IRAs are something we are told we need to set up for retirement. However, many individuals don’t know much beyond the fact that they contribute money to their program. This can lead to finding out later down the road that you made the wrong choices and all your years of hard work didn’t set you up for retirement like you thought. It’s time to start learning more about what IRAs are and what mistakes you need to avoid when using them.
Not Starting Early
Retirement is not something most think of during their early adult years. Things like rent, student loans, credit card debt, and other expenses seem more of a priority. However, taking even a small percentage of your paycheck, say 5 percent, and contributing it to your IRA fund can make an extravagant difference in the future. You’re not likely to notice such a small percentage coming out and that small amount can turn into a large amount with time.
Not Contributing Enough
You don’t want to get to your late forties and realize that you haven’t saved anywhere near the amount of money you will need for your retirement. This happens to a lot of people. Many end up working far past their retirement date and others end up finding part-time jobs after a few years into retirement to help supplement the bills. You should be planning out your contributions to ensure you will have enough by the time you reach retirement. This may mean depositing your bonuses, raises, and other extra income.
Not Knowing The Details
Different IRA accounts come with different rules. These include things like when you can withdraw your money, how much you can contribute each year, when taxes are taken out, and who has access to the fund in the case of your premature death. Having an answer to all of these questions is imperative so that you can plan your life around the QuestIRA – 401K Open Account that you setup. A good rule of thumb is that any question that comes to mind about your retirement account, you should being finding an answer to it. Keep informed about your account and any changes to the law that may affect it.

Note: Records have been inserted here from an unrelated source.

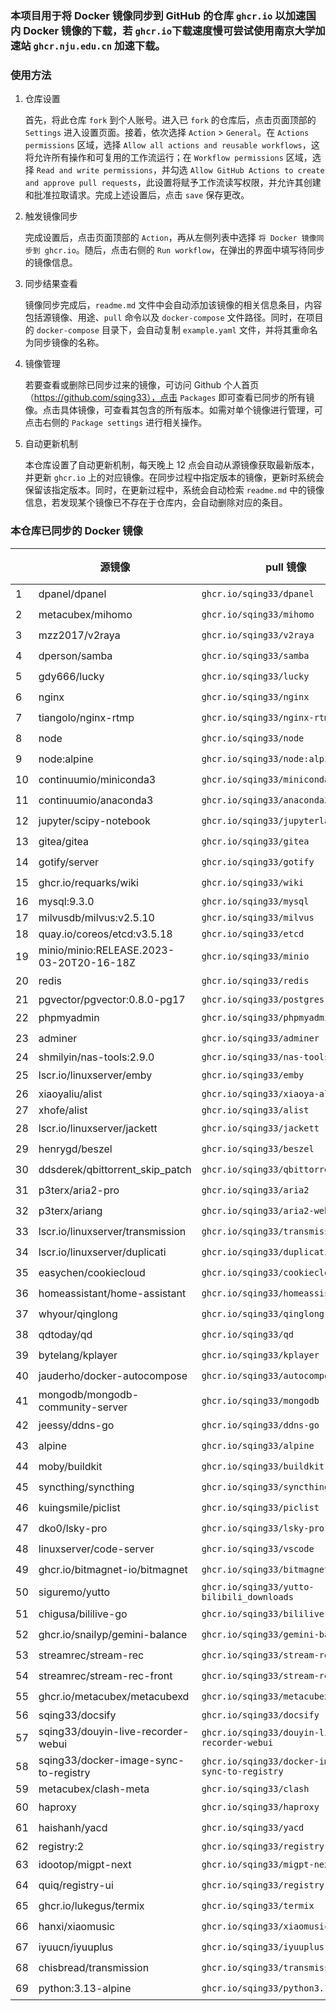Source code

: ### 本项目用于将 Docker 镜像同步到 GitHub 的仓库 `ghcr.io` 以加速国内 Docker 镜像的下载，若 `ghcr.io`下载速度慢可尝试使用南京大学加速站 `ghcr.nju.edu.cn` 加速下载。

### 使用方法

1. 仓库设置

   首先，将此仓库 `fork` 到个人账号。进入已 `fork` 的仓库后，点击页面顶部的 `Settings` 进入设置页面。接着，依次选择 `Action` > `General`。在 `Actions permissions` 区域，选择 `Allow all actions and reusable workflows`，这将允许所有操作和可复用的工作流运行；在 `Workflow permissions` 区域，选择 `Read and write permissions`，并勾选 `Allow GitHub Actions to create and approve pull requests`，此设置将赋予工作流读写权限，并允许其创建和批准拉取请求。完成上述设置后，点击 `save` 保存更改。

2. 触发镜像同步

   完成设置后，点击页面顶部的 `Action`，再从左侧列表中选择 `将 Docker 镜像同步到 ghcr.io`。随后，点击右侧的 `Run workflow`，在弹出的界面中填写待同步的镜像信息。

3. 同步结果查看

   镜像同步完成后，`readme.md` 文件中会自动添加该镜像的相关信息条目，内容包括源镜像、用途、`pull` 命令以及 `docker-compose` 文件路径。同时，在项目的 `docker-compose` 目录下，会自动复制 `example.yaml` 文件，并将其重命名为同步镜像的名称。

4. 镜像管理

   若要查看或删除已同步过来的镜像，可访问 Github 个人首页（https://github.com/sqing33），点击 `Packages` 即可查看已同步的所有镜像。点击具体镜像，可查看其包含的所有版本。如需对单个镜像进行管理，可点击右侧的 `Package settings` 进行相关操作。

5. 自动更新机制

   本仓库设置了自动更新机制，每天晚上 12 点会自动从源镜像获取最新版本，并更新 `ghcr.io` 上的对应镜像。在同步过程中指定版本的镜像，更新时系统会保留该指定版本。同时，在更新过程中，系统会自动检索 `readme.md` 中的镜像信息，若发现某个镜像已不存在于仓库内，会自动删除对应的条目。

### 本仓库已同步的 Docker 镜像

|   | 源镜像 | pull 镜像 | docker-compose | 同步 |
| ---- | -------- | --------- | -------------- | ---- |
| 1   | dpanel/dpanel                            | `ghcr.io/sqing33/dpanel`                     | [yaml](https://github.com/sqing33/docker-image-sync/blob/main/docker-compose/dpanel.yaml)                     | ✔️   |
| 2   | metacubex/mihomo                         | `ghcr.io/sqing33/mihomo`                     | [yaml](https://github.com/sqing33/docker-image-sync/blob/main/docker-compose/mihomo.yaml)                     | ✔️   |
| 3   | mzz2017/v2raya                           | `ghcr.io/sqing33/v2raya`                     | [yaml](https://github.com/sqing33/docker-image-sync/blob/main/docker-compose/v2raya.yaml)                     | ✔️   |
| 4   | dperson/samba                            | `ghcr.io/sqing33/samba`                      | [yaml](https://github.com/sqing33/docker-image-sync/blob/main/docker-compose/samba.yaml)                      | ✔️   |
| 5   | gdy666/lucky                             | `ghcr.io/sqing33/lucky`                      | [yaml](https://github.com/sqing33/docker-image-sync/blob/main/docker-compose/lucky.yaml)                      | ✔️   |
| 6   | nginx                                    | `ghcr.io/sqing33/nginx`                      | [yaml](https://github.com/sqing33/docker-image-sync/blob/main/docker-compose/nginx.yaml)                      | ✔️   |
| 7   | tiangolo/nginx-rtmp                      | `ghcr.io/sqing33/nginx-rtmp`                 | [yaml](https://github.com/sqing33/docker-image-sync/blob/main/docker-compose/nginx-rtmp.yaml)                 | ✔️   |
| 8   | node                                     | `ghcr.io/sqing33/node`                       | [yaml](https://github.com/sqing33/docker-image-sync/blob/main/docker-compose/node.yaml)                       | ✔️   |
| 9   | node:alpine                              | `ghcr.io/sqing33/node:alpine`                | [yaml](https://github.com/sqing33/docker-image-sync/blob/main/docker-compose/node.yaml)                       | ✔️   |
| 10  | continuumio/miniconda3                   | `ghcr.io/sqing33/miniconda3`                 | [yaml](https://github.com/sqing33/docker-image-sync/blob/main/docker-compose/miniconda3.yaml)                 | ✔️   |
| 11  | continuumio/anaconda3                    | `ghcr.io/sqing33/anaconda3`                  | [yaml](https://github.com/sqing33/docker-image-sync/blob/main/docker-compose/anaconda3.yaml)                  | ✔️   |
| 12  | jupyter/scipy-notebook                   | `ghcr.io/sqing33/jupyterlab`                 | [yaml](https://github.com/sqing33/docker-image-sync/blob/main/docker-compose/jupyterlab.yaml)                 | ✔️   |
| 13  | gitea/gitea                              | `ghcr.io/sqing33/gitea`                      | [yaml](https://github.com/sqing33/docker-image-sync/blob/main/docker-compose/gitea.yaml)                      | ✔️   |
| 14  | gotify/server                            | `ghcr.io/sqing33/gotify`                     | [yaml](https://github.com/sqing33/docker-image-sync/blob/main/docker-compose/gotify.yaml)                     | ✔️   |
| 15  | ghcr.io/requarks/wiki                    | `ghcr.io/sqing33/wiki`                       | [yaml](https://github.com/sqing33/docker-image-sync/blob/main/docker-compose/wiki.yaml)                       | ✔️   |
| 16  | mysql:9.3.0                              | `ghcr.io/sqing33/mysql`                      | [yaml](https://github.com/sqing33/docker-image-sync/blob/main/docker-compose/mysql.yaml)                      | ❌   |
| 17  | milvusdb/milvus:v2.5.10                  | `ghcr.io/sqing33/milvus`                     | [yaml](https://github.com/sqing33/docker-image-sync/blob/main/docker-compose/milvus.yaml)                     | ❌   |
| 18  | quay.io/coreos/etcd:v3.5.18              | `ghcr.io/sqing33/etcd`                       | [yaml](https://github.com/sqing33/docker-image-sync/blob/main/docker-compose/etcd.yaml)                       | ❌   |
| 19  | minio/minio:RELEASE.2023-03-20T20-16-18Z | `ghcr.io/sqing33/minio`                      | [yaml](https://github.com/sqing33/docker-image-sync/blob/main/docker-compose/minio.yaml)                      | ❌   |
| 20  | redis                                    | `ghcr.io/sqing33/redis`                      | [yaml](https://github.com/sqing33/docker-image-sync/blob/main/docker-compose/redis.yaml)                      | ✔️   |
| 21  | pgvector/pgvector:0.8.0-pg17             | `ghcr.io/sqing33/postgres`                   | [yaml](https://github.com/sqing33/docker-image-sync/blob/main/docker-compose/postgres.yaml)                   | ❌   |
| 22  | phpmyadmin                               | `ghcr.io/sqing33/phpmyadmin`                 | [yaml](https://github.com/sqing33/docker-image-sync/blob/main/docker-compose/phpmyadmin.yaml)                 | ✔️   |
| 23  | adminer                                  | `ghcr.io/sqing33/adminer`                    | [yaml](https://github.com/sqing33/docker-image-sync/blob/main/docker-compose/adminer.yaml)                    | ✔️   |
| 24  | shmilyin/nas-tools:2.9.0                 | `ghcr.io/sqing33/nas-tools`                  | [yaml](https://github.com/sqing33/docker-image-sync/blob/main/docker-compose/nas-tools.yaml)                  | ❌   |
| 25  | lscr.io/linuxserver/emby                 | `ghcr.io/sqing33/emby`                       | [yaml](https://github.com/sqing33/docker-image-sync/blob/main/docker-compose/emby.yaml)                       | ✔️   |
| 26  | xiaoyaliu/alist                          | `ghcr.io/sqing33/xiaoya-alist`               | [yaml](https://github.com/sqing33/docker-image-sync/blob/main/docker-compose/alist.yaml)                      | ❌   |
| 27  | xhofe/alist                              | `ghcr.io/sqing33/alist`                      | [yaml](https://github.com/sqing33/docker-image-sync/blob/main/docker-compose/alist.yaml)                      | ❌   |
| 28  | lscr.io/linuxserver/jackett              | `ghcr.io/sqing33/jackett`                    | [yaml](https://github.com/sqing33/docker-image-sync/blob/main/docker-compose/jackett.yaml)                    | ✔️   |
| 29  | henrygd/beszel                           | `ghcr.io/sqing33/beszel`                     | [yaml](https://github.com/sqing33/docker-image-sync/blob/main/docker-compose/beszel.yaml)                     | ✔️   |
| 30  | ddsderek/qbittorrent_skip_patch          | `ghcr.io/sqing33/qbittorrent`                | [yaml](https://github.com/sqing33/docker-image-sync/blob/main/docker-compose/qbittorrent.yaml)                | ✔️   |
| 31  | p3terx/aria2-pro                         | `ghcr.io/sqing33/aria2`                      | [yaml](https://github.com/sqing33/docker-image-sync/blob/main/docker-compose/aria2.yaml)                      | ✔️   |
| 32  | p3terx/ariang                            | `ghcr.io/sqing33/aria2-webui`                | [yaml](https://github.com/sqing33/docker-image-sync/blob/main/docker-compose/aria2-webui.yaml)                | ✔️   |
| 33  | lscr.io/linuxserver/transmission         | `ghcr.io/sqing33/transmission`               | [yaml](https://github.com/sqing33/docker-image-sync/blob/main/docker-compose/transmission.yaml)               | ✔️   |
| 34  | lscr.io/linuxserver/duplicati            | `ghcr.io/sqing33/duplicati`                  | [yaml](https://github.com/sqing33/docker-image-sync/blob/main/docker-compose/duplicati.yaml)                  | ✔️   |
| 35  | easychen/cookiecloud                     | `ghcr.io/sqing33/cookiecloud`                | [yaml](https://github.com/sqing33/docker-image-sync/blob/main/docker-compose/cookiecloud.yaml)                | ✔️   |
| 36  | homeassistant/home-assistant             | `ghcr.io/sqing33/homeassistant`              | [yaml](https://github.com/sqing33/docker-image-sync/blob/main/docker-compose/homeassistant.yaml)              | ✔️   |
| 37  | whyour/qinglong                          | `ghcr.io/sqing33/qinglong`                   | [yaml](https://github.com/sqing33/docker-image-sync/blob/main/docker-compose/qinglong.yaml)                   | ✔️   |
| 38  | qdtoday/qd                               | `ghcr.io/sqing33/qd`                         | [yaml](https://github.com/sqing33/docker-image-sync/blob/main/docker-compose/qd.yaml)                         | ✔️   |
| 39  | bytelang/kplayer                         | `ghcr.io/sqing33/kplayer`                    | [yaml](https://github.com/sqing33/docker-image-sync/blob/main/docker-compose/kplayer.yaml)                    | ✔️   |
| 40  | jauderho/docker-autocompose              | `ghcr.io/sqing33/autocompose`                | [yaml](https://github.com/sqing33/docker-image-sync/blob/main/docker-compose/autocompose.yaml)                | ✔️   |
| 41  | mongodb/mongodb-community-server         | `ghcr.io/sqing33/mongodb`                    | [yaml](https://github.com/sqing33/docker-image-sync/blob/main/docker-compose/mongodb.yaml)                    | ✔️   |
| 42  | jeessy/ddns-go                           | `ghcr.io/sqing33/ddns-go`                    | [yaml](https://github.com/sqing33/docker-image-sync/blob/main/docker-compose/ddns-go.yaml)                    | ✔️   |
| 43  | alpine                                   | `ghcr.io/sqing33/alpine`                     | [yaml](https://github.com/sqing33/docker-image-sync/blob/main/docker-compose/alpine.yaml)                     | ✔️   |
| 44  | moby/buildkit                            | `ghcr.io/sqing33/buildkit`                   | [yaml](https://github.com/sqing33/docker-image-sync/blob/main/docker-compose/buildkit.yaml)                   | ✔️   |
| 45  | syncthing/syncthing                      | `ghcr.io/sqing33/syncthing`                  | [yaml](https://github.com/sqing33/docker-image-sync/blob/main/docker-compose/syncthing.yaml)                  | ✔️   |
| 46  | kuingsmile/piclist                       | `ghcr.io/sqing33/piclist`                    | [yaml](https://github.com/sqing33/docker-image-sync/blob/main/docker-compose/piclist.yaml)                    | ✔️   |
| 47  | dko0/lsky-pro                            | `ghcr.io/sqing33/lsky-pro`                   | [yaml](https://github.com/sqing33/docker-image-sync/blob/main/docker-compose/lsky-pro.yaml)                   | ✔️   |
| 48  | linuxserver/code-server                  | `ghcr.io/sqing33/vscode`                     | [yaml](https://github.com/sqing33/docker-image-sync/blob/main/docker-compose/vscode.yaml)                     | ✔️   |
| 49  | ghcr.io/bitmagnet-io/bitmagnet           | `ghcr.io/sqing33/bitmagnet`                  | [yaml](https://github.com/sqing33/docker-image-sync/blob/main/docker-compose/bitmagnet.yaml)                  | ✔️   |
| 50  | siguremo/yutto                           | `ghcr.io/sqing33/yutto-bilibili_downloads`   | [yaml](https://github.com/sqing33/docker-image-sync/blob/main/docker-compose/yutto-bilibili_downloads.yaml)   | ✔️   |
| 51  | chigusa/bililive-go                      | `ghcr.io/sqing33/bililive-go`                | [yaml](https://github.com/sqing33/docker-image-sync/blob/main/docker-compose/bililive-go.yaml)                | ✔️   |
| 52  | ghcr.io/snailyp/gemini-balance           | `ghcr.io/sqing33/gemini-balance`             | [yaml](https://github.com/sqing33/docker-image-sync/blob/main/docker-compose/gemini-balance.yaml)             | ✔️   |
| 53  | streamrec/stream-rec                     | `ghcr.io/sqing33/stream-rec`                 | [yaml](https://github.com/sqing33/docker-image-sync/blob/main/docker-compose/stream-rec.yaml)                 | ✔️   |
| 54  | streamrec/stream-rec-front               | `ghcr.io/sqing33/stream-rec-front`           | [yaml](https://github.com/sqing33/docker-image-sync/blob/main/docker-compose/stream-rec-front.yaml)           | ✔️   |
| 55  | ghcr.io/metacubex/metacubexd             | `ghcr.io/sqing33/metacubexd`                 | [yaml](https://github.com/sqing33/docker-image-sync/blob/main/docker-compose/metacubexd.yaml)                 | ✔️   |
| 56  | sqing33/docsify                          | `ghcr.io/sqing33/docsify`                    | [yaml](https://github.com/sqing33/docker-image-sync/blob/main/docker-compose/docify.yaml)                     | ❌   |
| 57  | sqing33/douyin-live-recorder-webui       | `ghcr.io/sqing33/douyin-live-recorder-webui` | [yaml](https://github.com/sqing33/docker-image-sync/blob/main/docker-compose/douyin-live-recorder-webui.yaml) | ❌   |
| 58  | sqing33/docker-image-sync-to-registry | `ghcr.io/sqing33/docker-image-sync-to-registry`  | [yaml](https://github.com/sqing33/docker-image-sync/blob/main/docker-compose/docker-image-sync-to-registry.yaml) | ❌ |
| 59  | metacubex/clash-meta           | `ghcr.io/sqing33/clash`                          | [yaml](https://github.com/sqing33/docker-image-sync/blob/main/docker-compose/clash.yaml)             | ❌ |
| 60  | haproxy                        | `ghcr.io/sqing33/haproxy`                        | [yaml](https://github.com/sqing33/docker-image-sync/blob/main/docker-compose/haproxy.yaml)           | ✔️ |
| 61  | haishanh/yacd                  | `ghcr.io/sqing33/yacd`                           | [yaml](https://github.com/sqing33/docker-image-sync/blob/main/docker-compose/yacd.yaml)              | ✔️ |
| 62  | registry:2                     | `ghcr.io/sqing33/registry`                       | [yaml](https://github.com/sqing33/docker-image-sync/blob/main/docker-compose/registry.yaml)          | ❌ |
| 63  | idootop/migpt-next             | `ghcr.io/sqing33/migpt-next`                     | [yaml](https://github.com/sqing33/docker-image-sync/blob/main/docker-compose/migpt-next.yaml)        | ✔️ |
| 64  | quiq/registry-ui               | `ghcr.io/sqing33/registry-ui`                    | [yaml](https://github.com/sqing33/docker-image-sync/blob/main/docker-compose/registry-ui.yaml)       | ✔️ |
| 65  | ghcr.io/lukegus/termix         | `ghcr.io/sqing33/termix`                         | [yaml](https://github.com/sqing33/docker-image-sync/blob/main/docker-compose/termix.yaml)            | ✔️ |
| 66  | hanxi/xiaomusic                | `ghcr.io/sqing33/xiaomusic`                      | [yaml](https://github.com/sqing33/docker-image-sync/blob/main/docker-compose/xiaomusic.yaml)         | ✔️ |
| 67  | iyuucn/iyuuplus                | `ghcr.io/sqing33/iyuuplus`                       | [yaml](https://github.com/sqing33/docker-image-sync/blob/main/docker-compose/iyuuplus.yaml)          | ✔️ |
| 68  | chisbread/transmission         | `ghcr.io/sqing33/transmission`                   | [yaml](https://github.com/sqing33/docker-image-sync/blob/main/docker-compose/transmission.yaml)      | ✔️ |
| 69  | python:3.13-alpine             | `ghcr.io/sqing33/python3.13:alpine`              | [yaml](https://github.com/sqing33/docker-image-sync/blob/main/docker-compose/python3.13.yaml)        | ✔️ |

Not Maximizing Your Contribution
One of the biggest mistakes that individuals make when it comes to their IRA is not funding it to the fullest contribution allowed. As of 2017, the maximum contribution amount for the year is $5,500 or $6,500 if you are over 50. The money you are putting in your contribution is considered tax deductible. This means you can use all that money from your income to fund your IRA so it can compile overtime to a much larger amount.
Missing Out On Spousal IRA
Just because your spouse isn’t working, doesn’t mean they can’t have an IRA. A Spousal IRA for non-working spouses allows those who are unemployed to make the same contributions their employed spouse does to their own IRA fund. This works as long as the working spouse makes enough income to cover both the IRA yearly contributions. For example, if both spouses make a $5,000 contribution per year, the working spouse must make at least $10,000 per year.
By learning more about your IRA you can start making your retirement account work for you. Pay attention to these mistakes above and ensure that you don’t make them or change what you are doing if you are currently making any one of them. Your retirement fund is something you need to think about now to ensure it is there later.